Your goal
Taking the records below, count the lines in which "attachments" appears and supply only the count.

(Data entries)
▽
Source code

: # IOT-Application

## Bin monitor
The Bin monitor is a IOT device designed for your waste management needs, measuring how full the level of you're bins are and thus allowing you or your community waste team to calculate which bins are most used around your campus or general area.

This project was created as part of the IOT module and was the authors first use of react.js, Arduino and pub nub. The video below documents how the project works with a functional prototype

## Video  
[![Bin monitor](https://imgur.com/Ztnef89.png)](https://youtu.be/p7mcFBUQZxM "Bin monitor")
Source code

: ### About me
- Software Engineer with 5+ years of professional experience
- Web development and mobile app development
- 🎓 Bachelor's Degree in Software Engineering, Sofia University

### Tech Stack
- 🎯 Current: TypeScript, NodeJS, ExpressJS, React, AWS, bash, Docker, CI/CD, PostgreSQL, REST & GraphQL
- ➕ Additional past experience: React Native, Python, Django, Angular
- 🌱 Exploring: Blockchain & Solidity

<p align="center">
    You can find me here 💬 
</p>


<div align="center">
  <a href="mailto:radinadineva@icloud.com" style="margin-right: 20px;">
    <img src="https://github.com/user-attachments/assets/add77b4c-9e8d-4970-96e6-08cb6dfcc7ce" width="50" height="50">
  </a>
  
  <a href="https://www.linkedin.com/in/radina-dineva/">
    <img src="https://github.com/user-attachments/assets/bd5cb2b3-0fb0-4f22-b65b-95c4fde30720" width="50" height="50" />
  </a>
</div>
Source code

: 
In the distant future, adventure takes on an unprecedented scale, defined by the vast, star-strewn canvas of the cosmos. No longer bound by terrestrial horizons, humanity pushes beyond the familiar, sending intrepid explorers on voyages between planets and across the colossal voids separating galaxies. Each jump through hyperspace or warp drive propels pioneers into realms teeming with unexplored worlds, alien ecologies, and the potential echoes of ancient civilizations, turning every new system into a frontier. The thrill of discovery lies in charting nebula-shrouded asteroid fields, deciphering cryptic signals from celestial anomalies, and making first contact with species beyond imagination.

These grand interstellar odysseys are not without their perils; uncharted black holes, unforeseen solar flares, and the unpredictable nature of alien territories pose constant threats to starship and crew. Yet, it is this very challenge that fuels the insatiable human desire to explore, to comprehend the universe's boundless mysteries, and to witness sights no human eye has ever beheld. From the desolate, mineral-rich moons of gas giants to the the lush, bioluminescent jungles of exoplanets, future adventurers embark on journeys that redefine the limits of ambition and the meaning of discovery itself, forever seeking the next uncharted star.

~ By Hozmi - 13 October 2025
△
Response to this exercise
2